**Extracted data**:
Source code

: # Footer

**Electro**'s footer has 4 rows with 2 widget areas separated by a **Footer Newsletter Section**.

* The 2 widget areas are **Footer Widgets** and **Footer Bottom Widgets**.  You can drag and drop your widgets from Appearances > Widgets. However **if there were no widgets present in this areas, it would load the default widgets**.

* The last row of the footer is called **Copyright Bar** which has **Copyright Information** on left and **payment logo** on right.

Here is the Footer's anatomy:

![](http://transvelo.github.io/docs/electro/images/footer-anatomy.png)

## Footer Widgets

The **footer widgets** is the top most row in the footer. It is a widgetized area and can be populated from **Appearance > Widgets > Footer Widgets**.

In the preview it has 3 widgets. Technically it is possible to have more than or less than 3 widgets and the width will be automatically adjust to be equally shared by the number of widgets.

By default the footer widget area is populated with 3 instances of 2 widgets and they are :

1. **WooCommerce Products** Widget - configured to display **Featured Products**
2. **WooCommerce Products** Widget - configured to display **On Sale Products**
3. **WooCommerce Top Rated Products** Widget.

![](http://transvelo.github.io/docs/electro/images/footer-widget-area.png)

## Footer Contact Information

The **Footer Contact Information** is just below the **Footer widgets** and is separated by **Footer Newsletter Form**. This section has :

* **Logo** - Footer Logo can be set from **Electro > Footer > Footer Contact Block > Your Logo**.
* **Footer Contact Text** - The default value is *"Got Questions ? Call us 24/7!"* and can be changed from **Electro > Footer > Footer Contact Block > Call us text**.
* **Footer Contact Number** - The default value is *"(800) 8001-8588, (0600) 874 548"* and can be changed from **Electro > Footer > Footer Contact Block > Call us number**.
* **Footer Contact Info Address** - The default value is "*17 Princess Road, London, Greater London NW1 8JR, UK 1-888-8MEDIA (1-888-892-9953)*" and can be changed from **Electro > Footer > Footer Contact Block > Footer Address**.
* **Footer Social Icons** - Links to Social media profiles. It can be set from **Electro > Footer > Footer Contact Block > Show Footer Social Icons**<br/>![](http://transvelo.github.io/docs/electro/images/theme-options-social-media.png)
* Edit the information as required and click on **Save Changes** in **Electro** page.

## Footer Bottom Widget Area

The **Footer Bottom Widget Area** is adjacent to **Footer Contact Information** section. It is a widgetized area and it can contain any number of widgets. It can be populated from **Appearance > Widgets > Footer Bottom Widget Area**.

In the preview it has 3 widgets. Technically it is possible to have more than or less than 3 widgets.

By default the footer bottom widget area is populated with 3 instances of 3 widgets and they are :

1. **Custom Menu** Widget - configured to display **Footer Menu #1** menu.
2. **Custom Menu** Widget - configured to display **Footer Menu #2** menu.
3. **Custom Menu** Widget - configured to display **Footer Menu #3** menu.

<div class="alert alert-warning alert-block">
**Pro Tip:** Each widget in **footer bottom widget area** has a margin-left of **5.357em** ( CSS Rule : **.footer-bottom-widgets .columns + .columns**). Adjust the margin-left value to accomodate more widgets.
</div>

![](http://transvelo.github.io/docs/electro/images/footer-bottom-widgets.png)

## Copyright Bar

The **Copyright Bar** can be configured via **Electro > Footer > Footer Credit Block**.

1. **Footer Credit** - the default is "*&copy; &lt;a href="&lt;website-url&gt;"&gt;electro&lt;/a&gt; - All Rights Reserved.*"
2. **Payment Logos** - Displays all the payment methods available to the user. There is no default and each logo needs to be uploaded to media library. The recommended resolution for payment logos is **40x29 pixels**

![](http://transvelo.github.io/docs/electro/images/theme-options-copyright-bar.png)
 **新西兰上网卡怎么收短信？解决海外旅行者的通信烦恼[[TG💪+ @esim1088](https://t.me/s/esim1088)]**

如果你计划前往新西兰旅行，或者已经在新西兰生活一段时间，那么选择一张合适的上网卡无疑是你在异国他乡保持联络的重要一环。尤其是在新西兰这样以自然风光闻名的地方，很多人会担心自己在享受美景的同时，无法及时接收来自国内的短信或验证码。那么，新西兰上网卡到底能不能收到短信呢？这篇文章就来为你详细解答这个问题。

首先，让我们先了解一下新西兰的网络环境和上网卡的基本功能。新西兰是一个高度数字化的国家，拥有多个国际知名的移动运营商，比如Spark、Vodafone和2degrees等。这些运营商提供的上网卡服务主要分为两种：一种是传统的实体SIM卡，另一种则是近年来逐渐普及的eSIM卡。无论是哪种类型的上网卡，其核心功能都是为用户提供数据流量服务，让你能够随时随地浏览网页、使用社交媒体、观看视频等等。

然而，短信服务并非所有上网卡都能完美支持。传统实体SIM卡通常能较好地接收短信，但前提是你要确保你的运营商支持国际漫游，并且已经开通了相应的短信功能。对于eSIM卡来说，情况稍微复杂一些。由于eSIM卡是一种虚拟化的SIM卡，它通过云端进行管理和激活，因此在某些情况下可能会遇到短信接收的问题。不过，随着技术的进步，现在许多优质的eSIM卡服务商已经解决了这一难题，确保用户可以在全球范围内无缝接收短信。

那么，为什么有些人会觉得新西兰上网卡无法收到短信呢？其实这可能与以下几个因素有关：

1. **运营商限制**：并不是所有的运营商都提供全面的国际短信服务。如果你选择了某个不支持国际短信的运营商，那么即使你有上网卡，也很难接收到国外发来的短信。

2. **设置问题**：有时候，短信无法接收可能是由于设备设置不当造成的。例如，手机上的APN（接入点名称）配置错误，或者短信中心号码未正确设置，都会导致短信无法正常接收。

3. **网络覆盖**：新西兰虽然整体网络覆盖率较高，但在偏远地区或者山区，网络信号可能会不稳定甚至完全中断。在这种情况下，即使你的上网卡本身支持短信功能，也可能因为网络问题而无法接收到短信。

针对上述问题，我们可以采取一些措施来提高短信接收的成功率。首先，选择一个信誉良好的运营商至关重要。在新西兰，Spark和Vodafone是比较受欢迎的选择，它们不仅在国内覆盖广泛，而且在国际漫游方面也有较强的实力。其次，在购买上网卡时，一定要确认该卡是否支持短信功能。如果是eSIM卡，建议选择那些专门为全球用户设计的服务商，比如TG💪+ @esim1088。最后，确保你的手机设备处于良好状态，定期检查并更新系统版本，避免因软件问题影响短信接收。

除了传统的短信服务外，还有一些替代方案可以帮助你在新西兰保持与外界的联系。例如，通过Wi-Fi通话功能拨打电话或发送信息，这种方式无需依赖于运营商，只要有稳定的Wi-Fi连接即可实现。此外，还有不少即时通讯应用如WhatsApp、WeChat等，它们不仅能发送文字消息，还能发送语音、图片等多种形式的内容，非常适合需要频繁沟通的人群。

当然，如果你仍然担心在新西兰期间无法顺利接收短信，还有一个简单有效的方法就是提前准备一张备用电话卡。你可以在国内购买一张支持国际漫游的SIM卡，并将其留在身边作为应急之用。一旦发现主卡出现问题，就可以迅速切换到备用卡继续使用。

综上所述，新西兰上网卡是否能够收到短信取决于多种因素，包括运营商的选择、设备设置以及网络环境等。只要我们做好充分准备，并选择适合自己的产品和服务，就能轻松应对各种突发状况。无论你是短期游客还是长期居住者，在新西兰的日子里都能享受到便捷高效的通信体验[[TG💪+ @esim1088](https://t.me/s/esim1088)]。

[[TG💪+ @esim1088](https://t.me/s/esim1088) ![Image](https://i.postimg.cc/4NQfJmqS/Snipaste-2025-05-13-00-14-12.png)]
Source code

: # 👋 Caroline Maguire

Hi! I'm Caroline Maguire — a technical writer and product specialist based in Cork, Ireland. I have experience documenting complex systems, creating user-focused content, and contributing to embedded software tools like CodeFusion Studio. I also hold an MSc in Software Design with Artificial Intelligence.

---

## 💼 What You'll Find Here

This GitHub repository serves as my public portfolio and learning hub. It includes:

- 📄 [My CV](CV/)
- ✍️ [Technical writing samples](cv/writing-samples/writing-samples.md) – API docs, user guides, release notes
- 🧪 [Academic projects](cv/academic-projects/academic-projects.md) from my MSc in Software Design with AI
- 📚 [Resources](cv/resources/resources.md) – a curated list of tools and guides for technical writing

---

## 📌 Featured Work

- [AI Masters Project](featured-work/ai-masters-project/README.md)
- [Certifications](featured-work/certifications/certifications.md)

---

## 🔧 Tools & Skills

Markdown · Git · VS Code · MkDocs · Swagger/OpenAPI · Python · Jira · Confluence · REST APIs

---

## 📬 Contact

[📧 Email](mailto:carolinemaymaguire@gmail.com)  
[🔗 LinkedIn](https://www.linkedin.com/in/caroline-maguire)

**Work required**:
Go through the listing above and write out exactly the lines starting with the one holding "The **footer widgets** is" and running through the one holding "The **Footer Contact", ends included, and no others.

**Written response**:
The **footer widgets** is the top most row in the footer. It is a widgetized area and can be populated from **Appearance > Widgets > Footer Widgets**.

In the preview it has 3 widgets. Technically it is possible to have more than or less than 3 widgets and the width will be automatically adjust to be equally shared by the number of widgets.

By default the footer widget area is populated with 3 instances of 2 widgets and they are :

1. **WooCommerce Products** Widget - configured to display **Featured Products**
2. **WooCommerce Products** Widget - configured to display **On Sale Products**
3. **WooCommerce Top Rated Products** Widget.

![](http://transvelo.github.io/docs/electro/images/footer-widget-area.png)

## Footer Contact Information

The **Footer Contact Information** is just below the **Footer widgets** and is separated by **Footer Newsletter Form**. This section has :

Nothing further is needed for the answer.